Dit-fucking-to. We are definitely the Midwest, but without the cow shit and or any of the other negatives. I think the OP’s problem is rural vs. city or suburban life.

Exactly. This same diatribe could have been written about a rural town in Texas, South Carolina, Nevada or Oregon.

I assure you, it’s not just Chicago. Madison, WI is a fairly small city, population wise, but the experience here is the antithesis of the OP’s.

Educated, friendly, mostly liberal people, in a beautiful natural setting. Arts, culture, funky little restaurants and coffeehouses, bike trails and running paths everywhere.

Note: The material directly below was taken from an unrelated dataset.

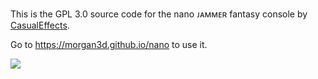 This is the GPL 3.0 source code for the nano ᴊᴀᴍᴍᴇʀ fantasy console by [CasualEffects](http://casual-effects.com).

Go to https://morgan3d.github.io/nano to use it.

![](doc/nano.jpg)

Moved here from the East Coast abotu 4 years ago, and I am NEVER going back. I’ve got the best of East Coast living, and none of the traffic, attitude or expensive cost of living.

And beer and cheese. Lots of beer and cheese.

There’s lots of great towns and smallish cities throughout Wisco, Minnie Soda, and (northern) Iowa.

Did I mention the beer and cheese?

Madison isn’t really in the Midwest. It’s a small neighborhood just south of Berkeley, CA that is attached to central Wisconsin via a hyperspace bypass. Great town (if only the had mountains…sigh), but not at all representative of the areas adjacent to it, or indeed, the bulk of the Midwest.

Stranger

It’s been a quiet week in Lake Wobegon…

When I start reading this, I was prepared to slam you. But, as much as I love Texas, I have to agree with you.

Wait a minute. Isn’t the OP actually living in Texas? When did they move Texas to the Midwest?

Well, I’m an outsider (from way outside), living in Columbus, Ohio.

What I don’t like:
The flat scenery (unless you drive east or south from here).
Some of the blandness – though not everything is bland.
The lack of public transport.

What I do like:
The politeness, including the polite drivers.
The quirkiness, and odd bits of history that you find – like a liberator of Bulgaria in a small town in southeast Ohio.
A variety of immigrant cultures, at least where I live, where I’m close to Chinese, Japanese, Indian. Middle Eastern and Mexican grocery stores – not just restaurants.